Scilab Arduino LED Blink Tutorial

Scilab is a free, open-source software for numerical computation, data analysis, and simulation, similar to MATLAB. It includes powerful tools like Xcos for system modeling. When paired with Arduino, Scilab becomes a powerful platform for learning and experimenting with real-time data acquisition and control systems. Using the Arduino Toolbox for Scilab, users can connect Scilab running on PC to an Arduino board via serial communication, enabling real-time data monitoring, signal processing, and control algorithm testing directly from Scilab. For example, you can read sensor data from an Arduino, process it in Scilab to filter noise, and then send control signals back to actuators like motors or LEDs—making it perfect for applications like live temperature control, robotics, and automatic lighting systems. Xcos is a graphical editor for modeling and simulating dynamic systems—part of the open-source software Scilab (similar to MATLAB). This tutorial shows you how to control an LED using Scilab/Xcos and an Arduino board. You'll build a simple simulation model in Xcos that sends signals to the Arduino to blink an LED in real time.

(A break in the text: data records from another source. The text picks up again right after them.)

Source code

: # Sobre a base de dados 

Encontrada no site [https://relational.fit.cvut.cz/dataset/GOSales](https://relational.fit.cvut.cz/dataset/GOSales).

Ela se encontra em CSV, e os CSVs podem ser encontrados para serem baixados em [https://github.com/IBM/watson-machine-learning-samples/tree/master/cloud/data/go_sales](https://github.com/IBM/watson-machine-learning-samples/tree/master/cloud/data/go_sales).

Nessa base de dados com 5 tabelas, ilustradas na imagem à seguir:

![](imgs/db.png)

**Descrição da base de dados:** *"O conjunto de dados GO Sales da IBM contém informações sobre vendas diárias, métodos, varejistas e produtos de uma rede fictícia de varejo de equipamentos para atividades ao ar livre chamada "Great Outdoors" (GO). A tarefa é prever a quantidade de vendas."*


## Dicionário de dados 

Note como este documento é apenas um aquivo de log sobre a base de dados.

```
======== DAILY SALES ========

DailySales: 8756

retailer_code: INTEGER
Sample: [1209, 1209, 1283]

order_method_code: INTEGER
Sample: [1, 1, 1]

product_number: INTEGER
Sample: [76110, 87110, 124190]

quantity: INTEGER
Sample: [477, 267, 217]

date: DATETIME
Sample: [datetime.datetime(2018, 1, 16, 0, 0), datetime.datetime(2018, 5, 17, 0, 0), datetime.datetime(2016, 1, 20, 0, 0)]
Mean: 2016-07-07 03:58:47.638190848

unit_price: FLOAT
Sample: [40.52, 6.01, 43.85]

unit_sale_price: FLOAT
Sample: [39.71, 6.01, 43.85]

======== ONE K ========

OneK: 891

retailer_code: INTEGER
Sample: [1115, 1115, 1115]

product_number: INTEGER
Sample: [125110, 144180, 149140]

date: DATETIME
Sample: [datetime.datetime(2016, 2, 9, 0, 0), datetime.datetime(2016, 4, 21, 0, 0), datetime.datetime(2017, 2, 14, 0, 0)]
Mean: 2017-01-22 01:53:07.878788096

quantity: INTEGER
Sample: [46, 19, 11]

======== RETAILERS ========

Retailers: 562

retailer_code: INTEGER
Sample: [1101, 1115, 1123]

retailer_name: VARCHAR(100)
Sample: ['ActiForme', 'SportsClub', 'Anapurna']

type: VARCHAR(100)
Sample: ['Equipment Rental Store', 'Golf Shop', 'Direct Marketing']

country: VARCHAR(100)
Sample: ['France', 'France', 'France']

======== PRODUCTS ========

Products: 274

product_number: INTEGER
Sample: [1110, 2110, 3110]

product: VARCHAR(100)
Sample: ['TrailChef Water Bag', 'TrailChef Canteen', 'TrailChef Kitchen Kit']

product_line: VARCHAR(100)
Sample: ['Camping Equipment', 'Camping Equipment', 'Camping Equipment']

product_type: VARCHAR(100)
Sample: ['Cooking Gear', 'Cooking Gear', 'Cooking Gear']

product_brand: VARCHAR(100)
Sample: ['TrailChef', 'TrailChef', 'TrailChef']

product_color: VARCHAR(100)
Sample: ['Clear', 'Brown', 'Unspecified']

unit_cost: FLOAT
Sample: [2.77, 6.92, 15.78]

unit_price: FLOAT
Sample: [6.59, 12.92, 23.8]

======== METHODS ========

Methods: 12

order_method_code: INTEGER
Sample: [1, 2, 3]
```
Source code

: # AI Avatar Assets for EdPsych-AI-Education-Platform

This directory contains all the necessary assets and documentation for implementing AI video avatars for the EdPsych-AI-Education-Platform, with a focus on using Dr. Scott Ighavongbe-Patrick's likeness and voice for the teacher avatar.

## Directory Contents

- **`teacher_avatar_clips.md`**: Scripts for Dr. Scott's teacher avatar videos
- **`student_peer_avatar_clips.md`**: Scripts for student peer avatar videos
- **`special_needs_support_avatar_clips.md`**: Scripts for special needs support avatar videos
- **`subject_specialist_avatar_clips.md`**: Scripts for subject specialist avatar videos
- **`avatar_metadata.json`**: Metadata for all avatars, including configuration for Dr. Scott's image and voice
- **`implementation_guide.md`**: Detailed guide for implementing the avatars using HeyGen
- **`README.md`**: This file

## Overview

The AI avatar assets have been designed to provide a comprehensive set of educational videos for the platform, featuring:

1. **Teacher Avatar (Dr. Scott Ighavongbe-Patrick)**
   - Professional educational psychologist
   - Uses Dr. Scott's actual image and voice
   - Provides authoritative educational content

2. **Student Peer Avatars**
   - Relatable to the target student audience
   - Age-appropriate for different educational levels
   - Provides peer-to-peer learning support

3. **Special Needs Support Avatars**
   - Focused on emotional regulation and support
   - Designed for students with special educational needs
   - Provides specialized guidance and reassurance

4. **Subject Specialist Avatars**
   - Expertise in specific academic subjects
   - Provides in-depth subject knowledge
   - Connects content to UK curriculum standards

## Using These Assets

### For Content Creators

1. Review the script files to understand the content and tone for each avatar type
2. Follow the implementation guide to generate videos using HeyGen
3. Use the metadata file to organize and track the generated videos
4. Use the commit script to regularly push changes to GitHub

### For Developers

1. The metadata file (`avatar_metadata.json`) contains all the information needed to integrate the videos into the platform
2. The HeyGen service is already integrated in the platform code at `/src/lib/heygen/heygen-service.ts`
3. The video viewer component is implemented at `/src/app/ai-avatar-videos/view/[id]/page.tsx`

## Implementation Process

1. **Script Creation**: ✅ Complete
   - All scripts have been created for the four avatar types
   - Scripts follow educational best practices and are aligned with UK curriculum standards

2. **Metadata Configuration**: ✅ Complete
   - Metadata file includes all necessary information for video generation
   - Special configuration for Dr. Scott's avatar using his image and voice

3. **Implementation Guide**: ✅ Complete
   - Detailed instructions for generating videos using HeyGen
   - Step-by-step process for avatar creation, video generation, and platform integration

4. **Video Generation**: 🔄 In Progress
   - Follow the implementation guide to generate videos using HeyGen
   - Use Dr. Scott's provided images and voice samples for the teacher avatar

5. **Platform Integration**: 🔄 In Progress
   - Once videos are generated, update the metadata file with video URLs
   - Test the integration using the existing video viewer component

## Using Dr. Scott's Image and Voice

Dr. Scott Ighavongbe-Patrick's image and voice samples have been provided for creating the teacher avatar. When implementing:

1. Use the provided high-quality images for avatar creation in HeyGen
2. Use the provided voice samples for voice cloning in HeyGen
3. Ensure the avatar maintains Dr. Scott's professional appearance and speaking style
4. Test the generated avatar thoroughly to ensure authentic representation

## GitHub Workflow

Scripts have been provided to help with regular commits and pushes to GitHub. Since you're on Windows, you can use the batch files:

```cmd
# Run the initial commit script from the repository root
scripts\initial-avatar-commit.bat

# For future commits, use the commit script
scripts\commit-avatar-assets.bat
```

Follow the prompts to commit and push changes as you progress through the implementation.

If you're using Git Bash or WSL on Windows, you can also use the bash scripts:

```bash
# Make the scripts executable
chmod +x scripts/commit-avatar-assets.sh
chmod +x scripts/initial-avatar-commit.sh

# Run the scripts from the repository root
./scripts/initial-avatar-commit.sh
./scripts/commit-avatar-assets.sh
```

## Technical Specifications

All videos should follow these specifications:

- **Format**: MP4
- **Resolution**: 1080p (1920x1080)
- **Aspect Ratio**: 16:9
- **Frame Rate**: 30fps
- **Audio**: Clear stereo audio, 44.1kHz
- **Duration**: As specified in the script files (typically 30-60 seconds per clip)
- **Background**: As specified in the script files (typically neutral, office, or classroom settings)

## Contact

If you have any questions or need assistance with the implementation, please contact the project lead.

In order for the co-simulation between Arduino and Scilab/Xcos to work,we need to configure both on the Arduino side and the Scilab/Xcos side. Basically for arduino we upload a sketch so that the Arduino can handle and communicate with the Scilab/Xcos. On the Scilab/Xcos, we need to add Arduino simulation parts as ATOM module for inter communication between Arduino board and Scilab. We will start with Arduino part, then configure Scilab part.

🧰 Requirements

🖥️ Software

Scilab (version ≥ 5.4)
Arduino IDE
Arduino Toolbox for Scilab: Install from ATOMS

🔌 Hardware

Arduino board (e.g., Uno, Mega, Nano)
1 LED
220Ω resistor
Breadboard & jumper wires (optional)

🔧 Step 1: Upload Arduino Interface Sketch

Download and open the file toolbox_arduino_v5.ino in the Arduino IDE.
- toolbox_arduino_v5.ino
To compile this file, you will also need the following c++ and header files:
- I2C dev
- MPU6050 6 axis motion Apps 2
Once you have downloaded these files, you can add them as Zip library install directly from the Arduino IDE.
Connect your Arduino via USB.
Select the correct COM port and board under the "Tools" menu.
Upload the sketch to the board.

⚙️ Step 2: Set Up the Circuit

Connect the LED:
- Long leg (anode) → Pin 12 (digital pin)
- Short leg (cathode) → resistor → GND
Confirm LED is wired properly.

🛠 Step 3: Create the Xcos Model

Download and install Scilab. Then add the arduino modules for xcos simulation. For this click on the Application tab > Module manager - ATOMS > XCOS >Arduino > Install.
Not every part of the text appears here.